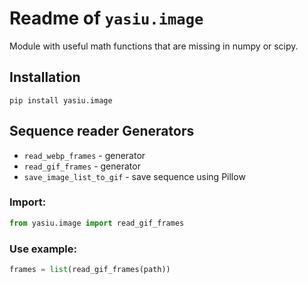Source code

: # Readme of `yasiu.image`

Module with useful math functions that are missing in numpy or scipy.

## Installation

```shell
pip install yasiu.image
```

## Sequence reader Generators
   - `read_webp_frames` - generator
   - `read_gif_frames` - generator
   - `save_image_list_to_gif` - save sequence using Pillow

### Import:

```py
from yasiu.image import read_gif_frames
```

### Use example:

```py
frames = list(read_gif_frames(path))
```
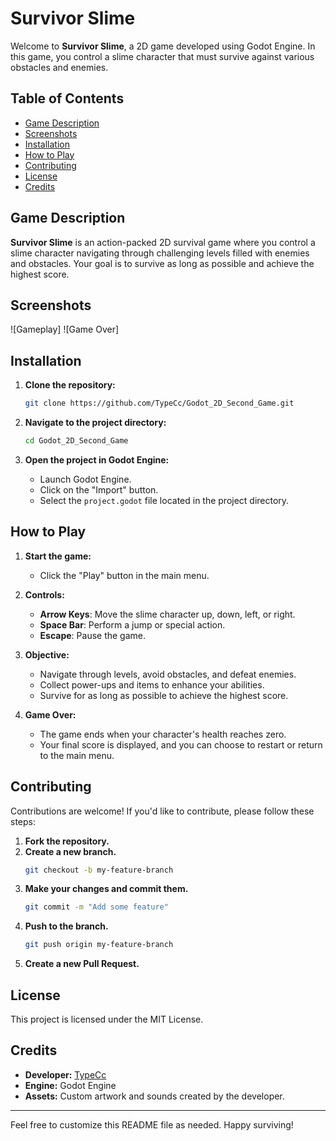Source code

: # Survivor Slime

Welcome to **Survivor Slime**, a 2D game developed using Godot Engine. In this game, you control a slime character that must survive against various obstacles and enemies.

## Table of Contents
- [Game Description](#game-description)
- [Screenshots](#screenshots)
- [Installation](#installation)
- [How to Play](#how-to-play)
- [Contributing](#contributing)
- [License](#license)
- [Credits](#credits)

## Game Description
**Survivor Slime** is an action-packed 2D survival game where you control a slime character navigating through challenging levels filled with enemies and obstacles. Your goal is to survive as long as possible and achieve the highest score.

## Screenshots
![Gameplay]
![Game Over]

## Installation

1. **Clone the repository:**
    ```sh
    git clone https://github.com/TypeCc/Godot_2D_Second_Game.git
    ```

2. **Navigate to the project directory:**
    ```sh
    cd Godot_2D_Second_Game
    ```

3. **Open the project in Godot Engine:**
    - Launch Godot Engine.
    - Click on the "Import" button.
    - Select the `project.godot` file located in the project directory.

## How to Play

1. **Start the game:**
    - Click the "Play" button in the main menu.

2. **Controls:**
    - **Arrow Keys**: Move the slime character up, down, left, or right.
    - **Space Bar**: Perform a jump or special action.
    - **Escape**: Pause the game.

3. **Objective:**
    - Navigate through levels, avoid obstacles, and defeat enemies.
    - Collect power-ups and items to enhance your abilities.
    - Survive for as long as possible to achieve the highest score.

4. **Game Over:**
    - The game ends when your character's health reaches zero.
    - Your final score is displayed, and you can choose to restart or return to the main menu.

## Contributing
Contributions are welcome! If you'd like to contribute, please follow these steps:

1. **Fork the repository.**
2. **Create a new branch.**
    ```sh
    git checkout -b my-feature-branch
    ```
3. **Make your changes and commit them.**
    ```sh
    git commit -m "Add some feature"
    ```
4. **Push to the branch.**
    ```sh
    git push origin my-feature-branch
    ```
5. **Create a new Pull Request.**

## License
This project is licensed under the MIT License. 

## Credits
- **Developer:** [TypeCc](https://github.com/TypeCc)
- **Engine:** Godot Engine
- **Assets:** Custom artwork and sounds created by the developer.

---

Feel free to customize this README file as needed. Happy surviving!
####################
▶ [Task instructions]: When a line in the material above contains the word "Screenshots", copy that line out.

▶ [Exercise response]:
- [Screenshots](#screenshots)
## Screenshots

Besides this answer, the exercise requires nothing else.